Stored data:

# # # #

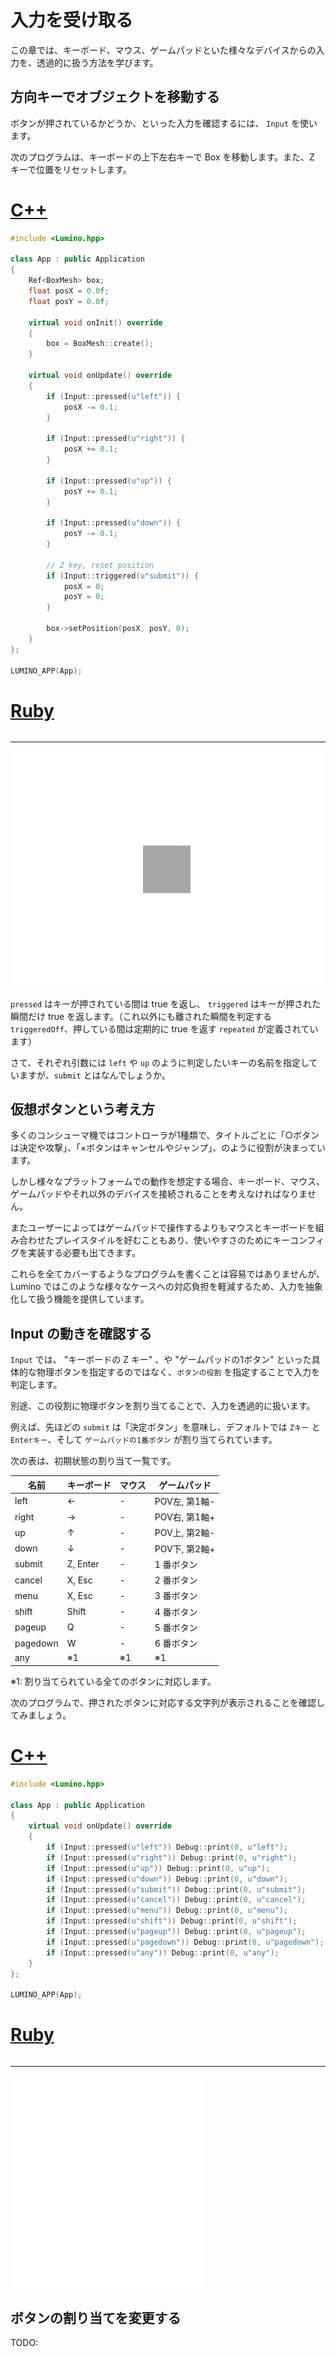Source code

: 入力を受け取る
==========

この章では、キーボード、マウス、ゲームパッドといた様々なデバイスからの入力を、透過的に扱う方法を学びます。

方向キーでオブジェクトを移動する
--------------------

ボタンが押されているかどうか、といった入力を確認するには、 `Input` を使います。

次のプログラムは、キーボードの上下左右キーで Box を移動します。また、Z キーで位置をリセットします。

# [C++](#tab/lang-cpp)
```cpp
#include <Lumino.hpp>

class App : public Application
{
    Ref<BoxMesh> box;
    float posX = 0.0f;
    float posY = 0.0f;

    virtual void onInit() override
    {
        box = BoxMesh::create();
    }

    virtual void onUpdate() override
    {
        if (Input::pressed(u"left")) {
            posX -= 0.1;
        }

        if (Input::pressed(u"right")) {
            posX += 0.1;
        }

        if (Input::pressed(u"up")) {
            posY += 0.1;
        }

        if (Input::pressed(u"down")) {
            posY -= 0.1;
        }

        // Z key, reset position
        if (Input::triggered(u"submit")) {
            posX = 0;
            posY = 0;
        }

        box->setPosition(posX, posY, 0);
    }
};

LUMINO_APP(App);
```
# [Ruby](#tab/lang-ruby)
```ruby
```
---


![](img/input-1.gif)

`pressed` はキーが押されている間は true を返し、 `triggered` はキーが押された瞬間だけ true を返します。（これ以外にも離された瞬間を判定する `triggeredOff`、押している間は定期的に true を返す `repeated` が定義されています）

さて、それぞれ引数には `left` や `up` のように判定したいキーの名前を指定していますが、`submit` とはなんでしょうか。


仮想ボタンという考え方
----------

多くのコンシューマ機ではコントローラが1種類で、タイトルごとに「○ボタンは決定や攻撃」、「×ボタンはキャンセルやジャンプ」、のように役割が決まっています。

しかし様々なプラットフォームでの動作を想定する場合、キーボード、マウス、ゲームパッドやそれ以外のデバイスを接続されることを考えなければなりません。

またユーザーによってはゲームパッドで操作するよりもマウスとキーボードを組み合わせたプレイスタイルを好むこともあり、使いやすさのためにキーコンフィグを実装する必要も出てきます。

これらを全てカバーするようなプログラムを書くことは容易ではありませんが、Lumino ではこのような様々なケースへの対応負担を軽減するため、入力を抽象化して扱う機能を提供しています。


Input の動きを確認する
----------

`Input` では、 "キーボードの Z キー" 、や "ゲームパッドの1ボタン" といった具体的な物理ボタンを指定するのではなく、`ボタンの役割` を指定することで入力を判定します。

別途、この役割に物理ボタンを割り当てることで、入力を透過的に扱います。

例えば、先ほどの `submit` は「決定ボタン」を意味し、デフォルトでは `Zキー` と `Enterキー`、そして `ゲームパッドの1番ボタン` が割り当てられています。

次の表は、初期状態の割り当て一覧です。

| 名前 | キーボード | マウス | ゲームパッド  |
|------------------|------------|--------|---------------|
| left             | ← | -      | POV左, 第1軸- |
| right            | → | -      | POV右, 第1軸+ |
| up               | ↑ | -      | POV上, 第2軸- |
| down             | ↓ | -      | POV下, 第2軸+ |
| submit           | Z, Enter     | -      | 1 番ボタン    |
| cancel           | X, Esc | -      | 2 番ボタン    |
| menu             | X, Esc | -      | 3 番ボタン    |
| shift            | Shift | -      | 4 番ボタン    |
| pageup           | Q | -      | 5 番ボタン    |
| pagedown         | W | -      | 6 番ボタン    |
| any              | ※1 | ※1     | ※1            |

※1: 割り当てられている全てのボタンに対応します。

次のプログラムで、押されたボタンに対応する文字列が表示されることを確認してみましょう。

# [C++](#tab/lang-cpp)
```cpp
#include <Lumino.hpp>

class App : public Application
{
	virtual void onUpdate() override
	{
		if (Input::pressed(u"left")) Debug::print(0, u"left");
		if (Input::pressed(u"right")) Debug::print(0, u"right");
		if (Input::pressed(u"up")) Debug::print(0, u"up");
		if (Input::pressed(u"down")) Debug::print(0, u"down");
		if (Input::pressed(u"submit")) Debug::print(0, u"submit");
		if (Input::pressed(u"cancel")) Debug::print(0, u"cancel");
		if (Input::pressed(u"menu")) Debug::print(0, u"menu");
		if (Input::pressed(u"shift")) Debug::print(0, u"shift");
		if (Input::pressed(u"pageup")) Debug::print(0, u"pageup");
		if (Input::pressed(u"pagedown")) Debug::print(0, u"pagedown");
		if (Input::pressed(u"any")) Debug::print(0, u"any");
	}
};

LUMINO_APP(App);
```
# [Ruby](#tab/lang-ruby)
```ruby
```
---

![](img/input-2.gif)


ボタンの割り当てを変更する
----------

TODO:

# # # #

◆ WHAT THE TASK ASKS
Look through the records above for the word "left". Report how many lines contain it, as a bare number.

◆ RESPONSE BELOW
4